**SUPPLIED RECORDS**.
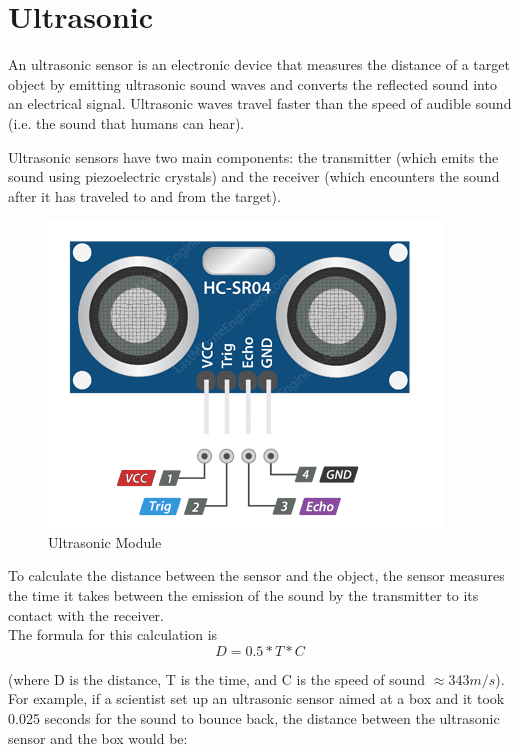 \section{Ultrasonic}
    \label{ap:b.us}
An ultrasonic sensor is an electronic device that measures the distance of a target object by emitting ultrasonic sound waves and converts the reflected sound into an electrical signal. Ultrasonic waves travel faster than the speed of audible sound (i.e. the sound that humans can hear). 

Ultrasonic sensors have two main components: the transmitter (which emits the sound using piezoelectric crystals) and the receiver (which encounters the sound after it has traveled to and from the target).

\begin{figure}[h!]
     \centering
         \centering
         \includegraphics[scale=0.5]{./Figures/AppendixB/ulta2.png}
         \caption{Ultrasonic Module}
         \label{fig: Ultrasonic Module}
         
\end{figure}
To calculate the distance between the sensor and the object, the sensor measures the time it takes between the emission of the sound by the transmitter to its contact with the receiver. \\

The formula for this calculation is 
\[D = 0.5* T * C\] 

(where D is the distance, T is the time, and C is the speed of sound $\approx 343 m/s$). \\

For example, if a scientist set up an ultrasonic sensor aimed at a box and it took 0.025 seconds for the sound to bounce back, the distance between the ultrasonic sensor and the box would be:

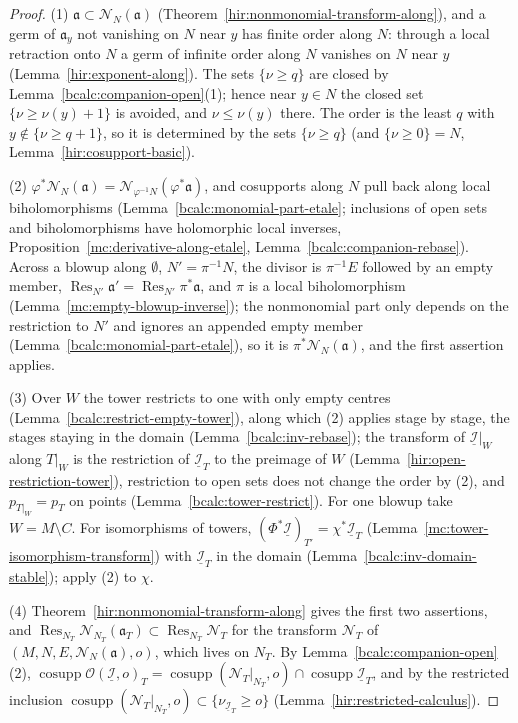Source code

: \begin{proof}
\mixedleanok
(1) \(\mathfrak a\subset\mathcal N_N(\mathfrak a)\) (Theorem~\ref{hir:nonmonomial-transform-along}), and a germ of \(\mathfrak a_y\) not vanishing on \(N\) near \(y\) has finite
order along \(N\): through a local retraction onto \(N\) a germ of infinite order along \(N\) vanishes on \(N\) near \(y\) (Lemma~\ref{hir:exponent-along}). The sets
\(\{\nu\ge q\}\) are closed by Lemma~\ref{bcalc:companion-open}(1); hence near \(y\in N\) the closed set \(\{\nu\ge\nu(y)+1\}\) is avoided, and \(\nu\le\nu(y)\)
there. The order is the least \(q\) with \(y\notin\{\nu\ge q+1\}\), so it is determined by the sets \(\{\nu\ge q\}\) (and \(\{\nu\ge0\}=N\),
Lemma~\ref{hir:cosupport-basic}).

(2) \(\varphi^*\mathcal N_N(\mathfrak a)=\mathcal N_{\varphi^{-1}N}(\varphi^*\mathfrak a)\), and cosupports along \(N\) pull back along local biholomorphisms
(Lemma~\ref{bcalc:monomial-part-etale}; inclusions of open sets and biholomorphisms have holomorphic local inverses, Proposition~\ref{mc:derivative-along-etale},
Lemma~\ref{bcalc:companion-rebase}). Across a blowup along \(\emptyset\), \(N'=\pi^{-1}N\), the divisor is \(\pi^{-1}E\) followed by an empty member,
\(\operatorname{Res}_{N'}\mathfrak a'=\operatorname{Res}_{N'}\pi^*\mathfrak a\), and \(\pi\) is a local biholomorphism (Lemma~\ref{mc:empty-blowup-inverse}); the nonmonomial
part only depends on the restriction to \(N'\) and ignores an appended empty member (Lemma~\ref{bcalc:monomial-part-etale}), so it is
\(\pi^*\mathcal N_N(\mathfrak a)\), and the first assertion applies.

(3) Over \(W\) the tower restricts to one with only empty centres (Lemma~\ref{bcalc:restrict-empty-tower}), along which (2) applies stage by stage, the stages
staying in the domain (Lemma~\ref{bcalc:inv-rebase}); the transform of \(\underline{\mathcal I}|_W\) along \(T|_W\) is the restriction of \(\underline{\mathcal I}_T\) to the
preimage of \(W\) (Lemma~\ref{hir:open-restriction-tower}), restriction to open sets does not change the order by (2), and \(p_{T|_W}=p_T\) on points
(Lemma~\ref{bcalc:tower-restrict}). For one blowup take \(W=M\setminus C\). For isomorphisms of towers,
\((\Phi^*\underline{\mathcal I})_{T'}=\chi^*\underline{\mathcal I}_T\) (Lemma~\ref{mc:tower-isomorphism-transform}) with \(\underline{\mathcal I}_T\) in the domain
(Lemma~\ref{bcalc:inv-domain-stable}); apply (2) to \(\chi\).

(4) Theorem~\ref{hir:nonmonomial-transform-along} gives the first two assertions, and \(\operatorname{Res}_{N_T}\mathcal N_{N_T}(\mathfrak a_T)\subset\operatorname{Res}_{N_T}\mathcal N_T\)
for the transform \(\mathcal N_T\) of \((M,N,E,\mathcal N_N(\mathfrak a),o)\), which lives on \(N_T\). By Lemma~\ref{bcalc:companion-open}(2),
\(\operatorname{cosupp}\mathcal O(\underline{\mathcal I},o)_T=\operatorname{cosupp}(\mathcal N_T|_{N_T},o)\cap\operatorname{cosupp}\underline{\mathcal I}_T\), and by the restricted
inclusion \(\operatorname{cosupp}(\mathcal N_T|_{N_T},o)\subset\{\nu_{\underline{\mathcal I}_T}\ge o\}\) (Lemma~\ref{hir:restricted-calculus}).


\end{proof}
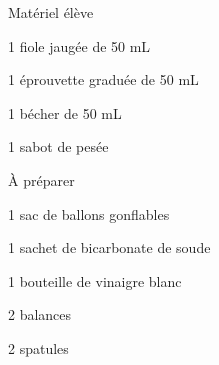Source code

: 
\begin{boiteMateriel}{Matériel élève}
  \effectifSeconde
  
  \begin{protocole}[2]
    \item 1 fiole jaugée de 50 mL
    \item 1 éprouvette graduée de 50 mL
    \item 1 bécher de 50 mL
    \item 1 sabot de pesée
  \end{protocole}
\end{boiteMateriel}


\begin{boiteMateriel}{À préparer}
  \begin{protocole}
    \item 1 sac de ballons gonflables
    \item 1 sachet de bicarbonate de soude
    \item 1 bouteille de vinaigre blanc
    \item 2 balances
    \item 2 spatules
  \end{protocole}
\end{boiteMateriel}
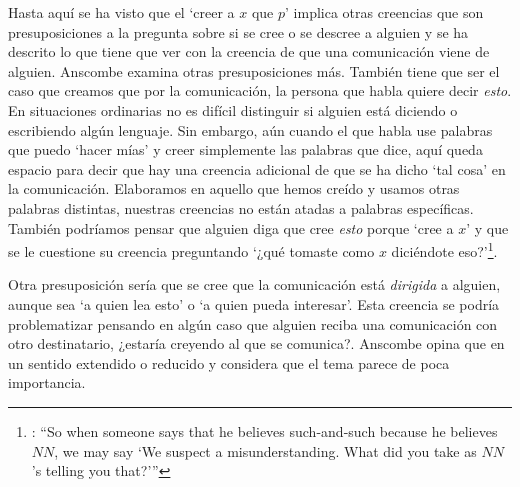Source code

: Hasta aquí se ha visto que el `creer a $x$ que $p$' implica otras creencias que son presuposiciones a la pregunta sobre si se cree o se descree a alguien y se ha descrito lo que tiene que ver con la creencia de que una comunicación viene de alguien. Anscombe examina otras presuposiciones más. También tiene que ser el caso que creamos que por la comunicación, la persona que habla quiere decir \emph{esto}. En situaciones ordinarias no es difícil distinguir si alguien está diciendo o escribiendo algún lenguaje. Sin embargo, aún cuando el que habla use palabras que puedo `hacer mías' y creer simplemente las palabras que dice, aquí queda espacio para decir que hay una creencia adicional de que se ha dicho `tal cosa' en la comunicación. Elaboramos en aquello que hemos creído y usamos otras palabras distintas, nuestras creencias no están atadas a palabras específicas. También podríamos pensar que alguien diga que cree \emph{esto} porque `cree a $x$' y que se le cuestione su creencia preguntando \enquote*{¿qué tomaste como $x$ diciéndote eso?}\footnote{\cite[Cf.][8]{anscombe2008faith:tobelieve}: \enquote{So when someone says that he believes such-and-such because he believes $NN$, we may say `We suspect a misunderstanding. What did you take as $NN$'s telling you that?'}}.

Otra presuposición sería que se cree que la comunicación está \emph{dirigida} a alguien, aunque sea \enquote*{a quien lea esto} o \enquote*{a quien pueda interesar}. Esta creencia se podría problematizar pensando en algún caso que alguien reciba una comunicación con otro destinatario, ¿estaría creyendo al que se comunica?. Anscombe opina que en un sentido extendido o reducido y considera que el tema parece de poca importancia.

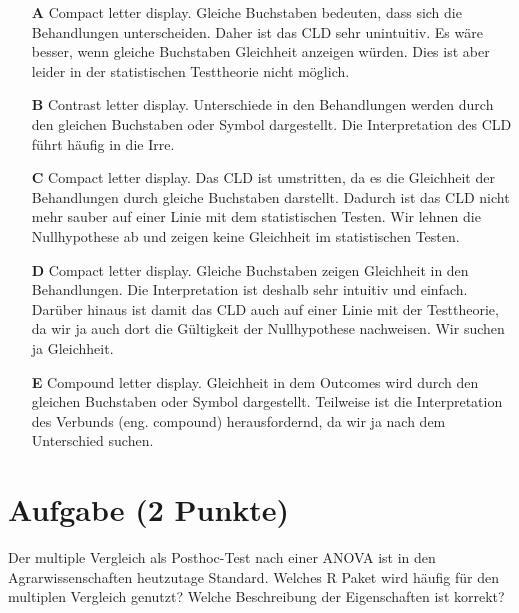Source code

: \documentclass[a4paper, 9pt]{scrartcl}\usepackage[]{graphicx}\usepackage[]{xcolor}
\begin{document}
\begin{enumerate}
\item [\textbf{A} \msquare] Compact letter display. Gleiche Buchstaben bedeuten, dass sich die Behandlungen unterscheiden. Daher ist das CLD sehr unintuitiv. Es wäre besser, wenn gleiche Buchstaben Gleichheit anzeigen würden. Dies ist aber leider in der statistischen Testtheorie nicht möglich.
\item [\textbf{B} \msquare] Contrast letter display. Unterschiede in den Behandlungen werden durch den gleichen Buchstaben oder Symbol dargestellt. Die Interpretation des CLD führt häufig in die Irre.
\item [\textbf{C} \msquare] Compact letter display. Das CLD ist umstritten, da es die Gleichheit der Behandlungen durch gleiche Buchstaben darstellt. Dadurch ist das CLD nicht mehr sauber auf einer Linie mit dem statistischen Testen. Wir lehnen die Nullhypothese ab und zeigen keine Gleichheit im statistischen Testen.
\item [\textbf{D} \msquare] Compact letter display. Gleiche Buchstaben zeigen Gleichheit in den Behandlungen. Die Interpretation ist deshalb sehr intuitiv und einfach. Darüber hinaus ist damit das CLD auch auf einer Linie mit der Testtheorie, da wir ja auch dort die Gültigkeit der Nullhypothese nachweisen. Wir suchen ja Gleichheit.
\item [\textbf{E} \msquare] Compound letter display. Gleichheit in dem Outcomes wird durch den gleichen Buchstaben oder Symbol dargestellt. Teilweise ist die Interpretation des Verbunds (eng. compound) herausfordernd, da wir ja nach dem Unterschied suchen.
\end{enumerate}

\section{Aufgabe \hfill (2 Punkte)}




Der multiple Vergleich als Posthoc-Test nach einer ANOVA ist in den Agrarwissenschaften heutzutage Standard. Welches R Paket wird häufig für den multiplen Vergleich genutzt? Welche Beschreibung der Eigenschaften ist korrekt?
\end{document}
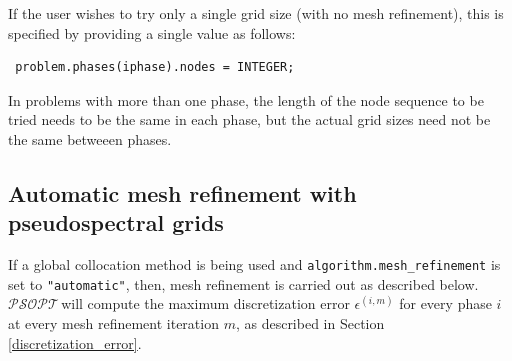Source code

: \documentclass[a4paper,11pt]{report}    %
\newcommand{\psopt}{$\mathcal{PSOPT}$\,}  %
\begin{document}
If the user wishes to try only a single grid size (with no mesh refinement), this
is specified by providing a single value as follows:

\begin{verbatim}
 problem.phases(iphase).nodes = INTEGER;
\end{verbatim}

In problems with more than one phase, the length of the node sequence to be tried
needs to be the same in each phase, but the actual grid sizes need not be the same
betweeen phases.


\subsection{Automatic mesh refinement with pseudospectral grids}

If a global collocation method is being used and \verb|algorithm.mesh_refinement| is set to \verb|"automatic"|,
then, mesh refinement is carried out as described below. \psopt will compute the maximum discretization error
$\epsilon^{(i,m)}$ for every phase $i$  at every mesh refinement iteration $m$, as described in Section \ref{discretization_error}.
\end{document}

**ABOUT THIS EXERCISE**. Scan the material above for lines holding the string "oder" and copy those lines.

**FINISHED TASK**.
\item [\textbf{B} \msquare] Contrast letter display. Unterschiede in den Behandlungen werden durch den gleichen Buchstaben oder Symbol dargestellt. Die Interpretation des CLD führt häufig in die Irre.
\item [\textbf{E} \msquare] Compound letter display. Gleichheit in dem Outcomes wird durch den gleichen Buchstaben oder Symbol dargestellt. Teilweise ist die Interpretation des Verbunds (eng. compound) herausfordernd, da wir ja nach dem Unterschied suchen.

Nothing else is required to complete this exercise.